Estrogen receptor α (ER) acts as an oncogenic signal in endometrial endometrioid carcinoma. ER binding activity largely depends on chromatin remodeling and recruitment of transcription factors to estrogen response elements. A deeper understanding of these regulatory mechanisms may uncover therapeutic targets for ER-dependent endometrial cancers. We show that estrogen induces accessible chromatin and ER binding at a subset of enhancers, which form higher-order super enhancers that are vital for ER signaling. ER positively correlates with active enhancers in primary tumors, and tumors were effectively classified into molecular subtypes with chromatin accessibility dynamics and ER-dependent gene signature. ARID1A binds within ER-bound enhancers and regulates ER-dependent transcription. Knockdown of ARID1A or fulvestrant treatment profoundly affects the gene-expression program, and inhibits cell growth phenotype by affecting the chromatin environment. Importantly, we found dysregulated expression of circadian rhythms genes by estrogen in cancer cells and in primary tumors. Knockdown of ARID1A reduces the chromatin accessibility and ER binding at enhancers of the circadian gene ARNTL and BHLHE41, leading to a decreased expression of these genes. Altogether, we uncover a critical role for ARID1A in ER signaling and therapeutic target in ER-positive endometrial cancer.
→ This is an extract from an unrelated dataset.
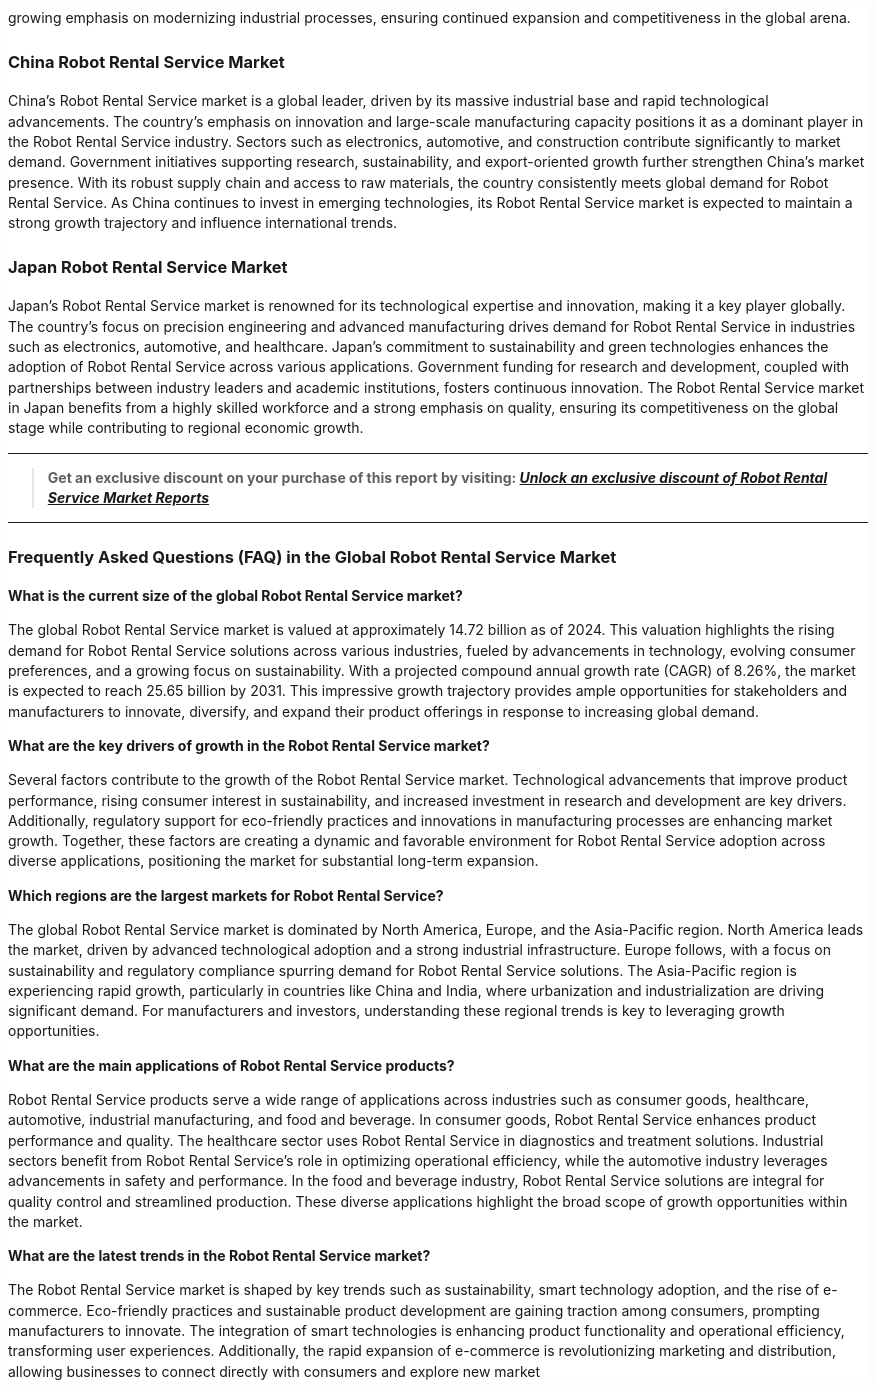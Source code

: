 growing emphasis on modernizing industrial processes, ensuring continued expansion and competitiveness in the global arena.</p><h3>China Robot Rental Service Market</h3><p>China&rsquo;s Robot Rental Service market is a global leader, driven by its massive industrial base and rapid technological advancements. The country&rsquo;s emphasis on innovation and large-scale manufacturing capacity positions it as a dominant player in the Robot Rental Service industry. Sectors such as electronics, automotive, and construction contribute significantly to market demand. Government initiatives supporting research, sustainability, and export-oriented growth further strengthen China&rsquo;s market presence. With its robust supply chain and access to raw materials, the country consistently meets global demand for Robot Rental Service. As China continues to invest in emerging technologies, its Robot Rental Service market is expected to maintain a strong growth trajectory and influence international trends.</p><h3>Japan Robot Rental Service Market</h3><p>Japan&rsquo;s Robot Rental Service market is renowned for its technological expertise and innovation, making it a key player globally. The country&rsquo;s focus on precision engineering and advanced manufacturing drives demand for Robot Rental Service in industries such as electronics, automotive, and healthcare. Japan&rsquo;s commitment to sustainability and green technologies enhances the adoption of Robot Rental Service across various applications. Government funding for research and development, coupled with partnerships between industry leaders and academic institutions, fosters continuous innovation. The Robot Rental Service market in Japan benefits from a highly skilled workforce and a strong emphasis on quality, ensuring its competitiveness on the global stage while contributing to regional economic growth.</p><hr /><blockquote><p><strong>Get an exclusive discount on your purchase of this report by visiting: <em><a href="://marketresearchpulse.com/ask-for-discount/14757?utm_source=Github&amp;utm_medium=030">Unlock an exclusive discount of Robot Rental Service Market Reports</a></em>&nbsp;</strong></p></blockquote><hr /><h3>Frequently Asked Questions (FAQ) in the Global Robot Rental Service Market</h3><p><strong>What is the current size of the global Robot Rental Service market?</strong></p><p>The global Robot Rental Service market is valued at approximately 14.72 billion as of 2024. This valuation highlights the rising demand for Robot Rental Service solutions across various industries, fueled by advancements in technology, evolving consumer preferences, and a growing focus on sustainability. With a projected compound annual growth rate (CAGR) of 8.26%, the market is expected to reach 25.65 billion by 2031. This impressive growth trajectory provides ample opportunities for stakeholders and manufacturers to innovate, diversify, and expand their product offerings in response to increasing global demand.</p><p><strong>What are the key drivers of growth in the Robot Rental Service market?</strong></p><p>Several factors contribute to the growth of the Robot Rental Service market. Technological advancements that improve product performance, rising consumer interest in sustainability, and increased investment in research and development are key drivers. Additionally, regulatory support for eco-friendly practices and innovations in manufacturing processes are enhancing market growth. Together, these factors are creating a dynamic and favorable environment for Robot Rental Service adoption across diverse applications, positioning the market for substantial long-term expansion.</p><p><strong>Which regions are the largest markets for Robot Rental Service?</strong></p><p>The global Robot Rental Service market is dominated by North America, Europe, and the Asia-Pacific region. North America leads the market, driven by advanced technological adoption and a strong industrial infrastructure. Europe follows, with a focus on sustainability and regulatory compliance spurring demand for Robot Rental Service solutions. The Asia-Pacific region is experiencing rapid growth, particularly in countries like China and India, where urbanization and industrialization are driving significant demand. For manufacturers and investors, understanding these regional trends is key to leveraging growth opportunities.</p><p><strong>What are the main applications of Robot Rental Service products?</strong></p><p>Robot Rental Service products serve a wide range of applications across industries such as consumer goods, healthcare, automotive, industrial manufacturing, and food and beverage. In consumer goods, Robot Rental Service enhances product performance and quality. The healthcare sector uses Robot Rental Service in diagnostics and treatment solutions. Industrial sectors benefit from Robot Rental Service&rsquo;s role in optimizing operational efficiency, while the automotive industry leverages advancements in safety and performance. In the food and beverage industry, Robot Rental Service solutions are integral for quality control and streamlined production. These diverse applications highlight the broad scope of growth opportunities within the market.</p><p><strong>What are the latest trends in the Robot Rental Service market?</strong></p><p>The Robot Rental Service market is shaped by key trends such as sustainability, smart technology adoption, and the rise of e-commerce. Eco-friendly practices and sustainable product development are gaining traction among consumers, prompting manufacturers to innovate. The integration of smart technologies is enhancing product functionality and operational efficiency, transforming user experiences. Additionally, the rapid expansion of e-commerce is revolutionizing marketing and distribution, allowing businesses to connect directly with consumers and explore new market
雌激素受体 α (ER) 在子宫内膜子宫内膜样癌中充当致癌信号。 ER 结合活性很大程度上取决于染色质重塑和转录因子向雌激素反应元件的募集。更深入地了解这些调节机制可能会发现 ER 依赖性子宫内膜癌的治疗靶点。我们发现雌激素在增强子的子集上诱导可接近的染色质和 ER 结合，这些增强子形成对 ER 信号转导至关重要的高阶超级增强子。 ER 与原发性肿瘤中的活性增强子呈正相关，并且肿瘤被有效地分类为具有染色质可及性动态和 ER 依赖性基因特征的分子亚型。 ARID1A 与 ER 结合增强子结合并调节 ER 依赖性转录。 ARID1A 的敲低或氟维司群治疗会深刻影响基因表达程序，并通过影响染色质环境来抑制细胞生长表型。重要的是，我们发现癌细胞和原发性肿瘤中雌激素导致昼夜节律基因表达失调。 ARID1A 的敲除降低了昼夜节律基因 ARNTL 和 BHLHE41 增强子处的染色质可及性和 ER 结合，导致这些基因的表达减少。总而言之，我们发现 ARID1A 在 ER 阳性子宫内膜癌的 ER 信号传导和治疗靶点中发挥关键作用。